On 10 Aug 98 at 16:17, [EMAIL PROTECTED] wrote:

> It seems to me that lost in the invective of this debate is some
> of the history of the 'expropriation of the aboriginal commons', at
> least as I understand it in the NA context.
> 
> First, with regard to the intermingling of the (mercantile) capitalist
> mode of production with the aboriginal domestict mode of production during
> the period of the fur trade, the conclusion of most of the recent
> research work (as expressed by the 'articulation of modes of production
> literature') is that the process of the subjegation of native economies
> and social structures (including European technology) came quite late in
> the contact period, largely after the European began the forceful
> expropriation of land (and resources) with the spread of settlement and
> the agricultural frontier.  For Canadian plains indians, the end of
> the buffalo economy came quite late -- between the first and second
> Riel Rebellions, the end result of which was the final movement
> (outside BC) of the Indian population onto reserves (but not the
> Metis, Innuit or Dene).
> 
> Even then, a year or two ago I finished supervising a superb thesis
> on the economic fortunes of the Indians on reserves in the period
> from the 1870s to the 1940s.  Through much of this period, the
> natives population did adjust to the market economy and, while
> hardly prospering or growing rich, did actually quite well; so
> much so that the government and local business conspired to buy,
> seize, expropriate or otherwise dislodge Indian land because, in
> many cases, the Indians were out competing white farmers (such as
> in hay markets.)  Indeed, the federal government in canada denied
> the Indians their money to buy farm machinery
> because the government argued that, to maintain their way of
> life, the Indians had to use traditional, labour intensive,
> non-machinery mathods.  That is, the natives were denied the
> right to chose to adopt modern technology and when they did and
> out competed the whites, they had their land and/or resources
> restricted.
>   The real collapse of the native economies came, according to
> this thesis on Saskatchewan (and a similar book on Manitoba)
> during the depression when the aboriginals suffered the same
> fate as the white farmers.  The difference was that the native
> economies never recovered with the war and the rise of paternal
> welfarism led to the dependency of the reserve structure which
> was not (the reserve resource base) sufficient to maintain or
> increase the income level.
> 
> Nevertheless, Bhoddi is right in the sense that even if we
> restored to all the aboriginals all that we have expropriated
> since the original treaties, and even allocated all or most of
> the unallocated crown lands, it would do little now to bring
> the native peoples up to a decent standard of living.  Just to
> give an example, Canada is now overrun with Beaver -- aboriginals
> can catch as many as they want and most of us wish that they
> would as they have become a nuisance and a hazard -- but the
> price of beaver pelts is so low (thanks in large part to the
> so-called animal rights activists) that the cost of catching
> beaver is greater than the revenue.  Look at what has happened
> in BC with the salmon fishery.  The combination of overfishing
> by US and Canadian fishers, pollution from logging and mining,
> etc. has driven the salmon dangerously close to extinction such
> that, even returning the exclusive fishing rights to the Indians
> on most rivers would barely provide for a subsistence fishery,
> etc. etc.
> 
> Plus, the fact that many Native people don't want to live by
> the traditional ways -- i.e. want to come to the cities, get
> good educations, become doctors and even economists, or get
> good trades jobs.  The preservation of traditional (and in
> many cases isolated) economies denies those kids who want
> to integrate the tools (social and educational) to do so.
> 
>   I certainly don't have the answer to this problem  -- but
> it surely is not as clear cut as either Louis or Bhoddi make
> out.
> 
> Paul Phillips,
> Economics,
> University of Manitoba

Response:

The wholesale "expropriation" (never using laws of "eminent domain 
even as that would open up a whole host of contradicitons and 
constraints of "sacred" private property institutions protecting 
non-Indian capitalism) of Indian lands was an essential part of and 
yet a metaphor for a wider totality of genocide.

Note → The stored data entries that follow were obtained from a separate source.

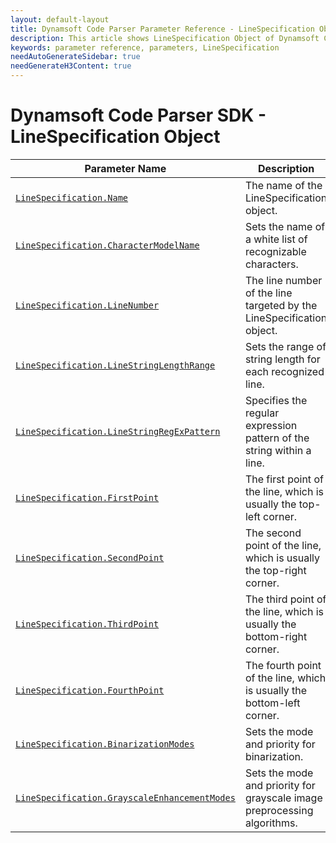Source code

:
 ```yaml
---
layout: default-layout
title: Dynamsoft Code Parser Parameter Reference - LineSpecification Object
description: This article shows LineSpecification Object of Dynamsoft Code Parser.
keywords: parameter reference, parameters, LineSpecification
needAutoGenerateSidebar: true
needGenerateH3Content: true
---
```



# Dynamsoft Code Parser SDK - LineSpecification Object

 | Parameter Name | Description |
 | -------------- | ----------- | 
 | [`LineSpecification.Name`](parameter-control.md#name) | The name of the LineSpecification object. |
 | [`LineSpecification.CharacterModelName`](parameter-control.md#charactermodelname) | Sets the name of a white list of recognizable characters. |
 | [`LineSpecification.LineNumber`](parameter-control.md#linenumber) | The line number of the line targeted by the LineSpecification object. |
 | [`LineSpecification.LineStringLengthRange`](parameter-control.md#linestringlengthrange) | Sets the range of string length for each recognized line. |
 | [`LineSpecification.LineStringRegExPattern`](parameter-control.md#linestringregexpattern) | Specifies the regular expression pattern of the string within a line. |
 | [`LineSpecification.FirstPoint`](parameter-control.md#firstpoint) | The first point of the line, which is usually the top-left corner. |
 | [`LineSpecification.SecondPoint`](parameter-control.md#secondpoint) | The second point of the line, which is usually the top-right corner. |
 | [`LineSpecification.ThirdPoint`](parameter-control.md#thirdpoint) | The third point of the line, which is usually the bottom-right corner. |
 | [`LineSpecification.FourthPoint`](parameter-control.md#fourthpoint) | The fourth point of the line, which is usually the bottom-left  corner. |
 | [`LineSpecification.BinarizationModes`](parameter-control.md#binarizationmodes) | 	Sets the mode and priority for binarization. |
 | [`LineSpecification.GrayscaleEnhancementModes`](parameter-control.md#grayscaleenhancementmodes) | Sets the mode and priority for grayscale image preprocessing algorithms. |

At the Tribunal in Vancouver BC, we heard case after case--supported 
by irrefutable documentation from inside the Canadian government and 
Churches--that processes of "Enfranchisement" along with the 
Residential Schools and other mechanism were directly intended to 
destroy Indians as recognizable Indians; there was never any intent 
however, to "assimilate" Indians on any other level of Canadian 
society other than the degraded margins.

We know that history lives within the present and shapes the future; 
historical inequalities, disenfranchisement and marginalization only 
produce increasing inequalities, disenfranchisement and 
marginalization unless addressed by very radical measures. Not only 
was the commons exporpriated, but as well, were whole ways of living 
(not so "primitive" as one would imagine; an example of "primitive" 
would be the CIA MKULTRA program or the operations of the REsidential 
Schools under the banner of civilization), whole societies, whole 
Nations, Tribes, Clans and families. Cumulative spirals of sexual and 
physical abuse in Indian families--begun with Residential Schools 
experiences--continue today and erode Indian Families, Clans, Tribes 
and Nations. Forced, unconscionable, total-cost-minimizing and 
genetically devastating diets were forced on Indians that are a 
major factor in present-day illnesses and medical conditions in 
Indian Country--obesity, diabetes, renal failure etc. Various forms 
of drugs and deleterious substances were imported into Indian 
country--in violation of existing laws nominally enforced--to divide 
and rule and as an instrument of land expropriation; these legacies 
continue today.

The present-day conditions of Indians are not simply an indictment of 
the past such that we can say "that was tragically then, but then 
again, this is now." The then, lives within the now and destroys any 
chance for any kind of future other than living on the most degraded 
margins of the now which means gradual extinction and and no  future 
as a separate people. And of course, in all of this, no real 
Indians--only a few token sell-outs--were ever consulted or gave 
"informed consent" to be assimilated--read destroyed as sovereing and 
indentifyable Peoples.

What is so dangerous about present-day Indian claims is not the 
threat to expose hidden histories not included in the conventional 
history books--although that threat is real also as a threat to 
de-mystify--rather, present-day Indian lands claims, along with 
exposure of the Residential/Boarding School "syndromes" and various 
Governmental documental policies and intentions,.threaten the very 
sacred foundations and institutions of bourgeois property upon which 
the present Capitalist properties and power structures have been 
erected and protected. Under private property institutions and laws, 
I cannot keep stolen property once the true story has been told as to 
how the property has been acquired. Property is "lawfully" acquired 
through: a) discovery; b) conquest through war; c) gift; d) legal 
purchase and sale through legal contracts; e) inheritance through 
bloodline; f) declaration of "eminent domain"; g) Treaties

ex-post-facto Treaties are only now being considered after the land has already 
been effectively exporpriated; you cna't "dicover" land with 
occupants already there; many purchases and sales were under clear 
unconscionable and illegal contracts where contracts were even 
involved; many of the Nations never fought any war against Canada or 
the Crown; there were no "gifts" involved in many of the lands 
expropriated; attempts to exterminate Indian bloodlines of succession 
and inheritance have not been completely successful.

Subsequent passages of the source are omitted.